→ ENTRIES PROVIDED
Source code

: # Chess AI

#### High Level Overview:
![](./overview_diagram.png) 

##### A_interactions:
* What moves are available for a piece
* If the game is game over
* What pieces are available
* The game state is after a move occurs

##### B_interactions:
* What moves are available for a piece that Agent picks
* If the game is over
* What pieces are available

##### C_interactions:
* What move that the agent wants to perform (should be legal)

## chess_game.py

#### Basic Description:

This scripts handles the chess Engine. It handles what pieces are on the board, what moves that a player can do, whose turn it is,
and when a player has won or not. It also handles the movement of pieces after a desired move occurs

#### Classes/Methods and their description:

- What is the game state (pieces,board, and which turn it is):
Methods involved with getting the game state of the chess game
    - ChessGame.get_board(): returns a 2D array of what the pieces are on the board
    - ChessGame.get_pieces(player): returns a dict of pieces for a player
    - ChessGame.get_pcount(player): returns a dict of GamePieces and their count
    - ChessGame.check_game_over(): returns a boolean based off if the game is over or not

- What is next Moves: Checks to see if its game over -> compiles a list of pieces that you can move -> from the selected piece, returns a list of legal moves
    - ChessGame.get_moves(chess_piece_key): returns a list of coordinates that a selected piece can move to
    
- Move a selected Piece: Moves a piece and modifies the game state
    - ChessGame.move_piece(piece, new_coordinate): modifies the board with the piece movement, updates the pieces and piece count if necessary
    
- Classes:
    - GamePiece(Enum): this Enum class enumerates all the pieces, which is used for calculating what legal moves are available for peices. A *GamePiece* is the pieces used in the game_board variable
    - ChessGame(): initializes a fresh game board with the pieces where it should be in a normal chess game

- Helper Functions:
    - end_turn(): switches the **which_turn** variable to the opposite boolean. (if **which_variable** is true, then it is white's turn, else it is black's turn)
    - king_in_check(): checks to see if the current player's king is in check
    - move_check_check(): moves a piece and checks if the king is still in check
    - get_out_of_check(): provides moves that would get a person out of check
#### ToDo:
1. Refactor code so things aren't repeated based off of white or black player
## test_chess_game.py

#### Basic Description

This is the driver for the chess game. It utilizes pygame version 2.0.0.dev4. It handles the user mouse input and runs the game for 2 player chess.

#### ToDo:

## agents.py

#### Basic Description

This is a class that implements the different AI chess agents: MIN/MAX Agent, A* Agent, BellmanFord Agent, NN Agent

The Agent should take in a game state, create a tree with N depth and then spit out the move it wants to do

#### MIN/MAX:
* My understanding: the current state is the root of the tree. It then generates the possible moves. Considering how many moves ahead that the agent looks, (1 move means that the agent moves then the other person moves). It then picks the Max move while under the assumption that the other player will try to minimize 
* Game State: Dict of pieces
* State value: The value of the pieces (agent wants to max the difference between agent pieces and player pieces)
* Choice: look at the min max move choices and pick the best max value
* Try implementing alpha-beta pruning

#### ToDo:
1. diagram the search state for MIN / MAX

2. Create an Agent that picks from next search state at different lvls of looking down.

→ BRIEF
Copy every record precisely, omitting nothing.

→ RESULT FOR THIS EXERCISE
Source code

: # Chess AI

#### High Level Overview:
![](./overview_diagram.png) 

##### A_interactions:
* What moves are available for a piece
* If the game is game over
* What pieces are available
* The game state is after a move occurs

##### B_interactions:
* What moves are available for a piece that Agent picks
* If the game is over
* What pieces are available

##### C_interactions:
* What move that the agent wants to perform (should be legal)

## chess_game.py

#### Basic Description:

This scripts handles the chess Engine. It handles what pieces are on the board, what moves that a player can do, whose turn it is,
and when a player has won or not. It also handles the movement of pieces after a desired move occurs

#### Classes/Methods and their description:

- What is the game state (pieces,board, and which turn it is):
Methods involved with getting the game state of the chess game
    - ChessGame.get_board(): returns a 2D array of what the pieces are on the board
    - ChessGame.get_pieces(player): returns a dict of pieces for a player
    - ChessGame.get_pcount(player): returns a dict of GamePieces and their count
    - ChessGame.check_game_over(): returns a boolean based off if the game is over or not

- What is next Moves: Checks to see if its game over -> compiles a list of pieces that you can move -> from the selected piece, returns a list of legal moves
    - ChessGame.get_moves(chess_piece_key): returns a list of coordinates that a selected piece can move to
    
- Move a selected Piece: Moves a piece and modifies the game state
    - ChessGame.move_piece(piece, new_coordinate): modifies the board with the piece movement, updates the pieces and piece count if necessary
    
- Classes:
    - GamePiece(Enum): this Enum class enumerates all the pieces, which is used for calculating what legal moves are available for peices. A *GamePiece* is the pieces used in the game_board variable
    - ChessGame(): initializes a fresh game board with the pieces where it should be in a normal chess game

- Helper Functions:
    - end_turn(): switches the **which_turn** variable to the opposite boolean. (if **which_variable** is true, then it is white's turn, else it is black's turn)
    - king_in_check(): checks to see if the current player's king is in check
    - move_check_check(): moves a piece and checks if the king is still in check
    - get_out_of_check(): provides moves that would get a person out of check
#### ToDo:
1. Refactor code so things aren't repeated based off of white or black player
## test_chess_game.py

#### Basic Description

This is the driver for the chess game. It utilizes pygame version 2.0.0.dev4. It handles the user mouse input and runs the game for 2 player chess.

#### ToDo:

## agents.py

#### Basic Description

This is a class that implements the different AI chess agents: MIN/MAX Agent, A* Agent, BellmanFord Agent, NN Agent

The Agent should take in a game state, create a tree with N depth and then spit out the move it wants to do

#### MIN/MAX:
* My understanding: the current state is the root of the tree. It then generates the possible moves. Considering how many moves ahead that the agent looks, (1 move means that the agent moves then the other person moves). It then picks the Max move while under the assumption that the other player will try to minimize 
* Game State: Dict of pieces
* State value: The value of the pieces (agent wants to max the difference between agent pieces and player pieces)
* Choice: look at the min max move choices and pick the best max value
* Try implementing alpha-beta pruning

#### ToDo:
1. diagram the search state for MIN / MAX

2. Create an Agent that picks from next search state at different lvls of looking down.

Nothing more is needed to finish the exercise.